• **About this exercise**:
Without pictures, retype the following entries exactly.

Stored data entries
···
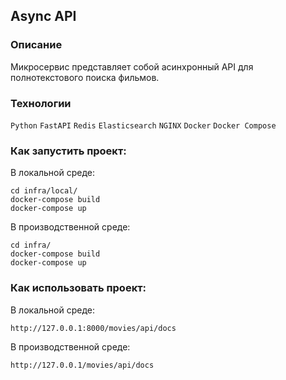 ## **Async API**

### **Описание**

Микросервис представляет собой асинхронный API для полнотекстового поиска фильмов.

### **Технологии**

```Python``` ```FastAPI``` ```Redis``` ```Elasticsearch``` ```NGINX``` ```Docker``` ```Docker Compose```

### **Как запустить проект:**

В локальной среде:

```shell
cd infra/local/
docker-compose build
docker-compose up
```

В производственной среде:

```shell
cd infra/
docker-compose build
docker-compose up
```

### **Как использовать проект:**

В локальной среде:

```
http://127.0.0.1:8000/movies/api/docs
```

В производственной среде:

```
http://127.0.0.1/movies/api/docs
```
···
• **Response area**:
 ## **Async API**

### **Описание**

Микросервис представляет собой асинхронный API для полнотекстового поиска фильмов.

### **Технологии**

```Python``` ```FastAPI``` ```Redis``` ```Elasticsearch``` ```NGINX``` ```Docker``` ```Docker Compose```

### **Как запустить проект:**

В локальной среде:

```shell
cd infra/local/
docker-compose build
docker-compose up
```

В производственной среде:

```shell
cd infra/
docker-compose build
docker-compose up
```

### **Как использовать проект:**

В локальной среде:

```
http://127.0.0.1:8000/movies/api/docs
```

В производственной среде:

```
http://127.0.0.1/movies/api/docs
```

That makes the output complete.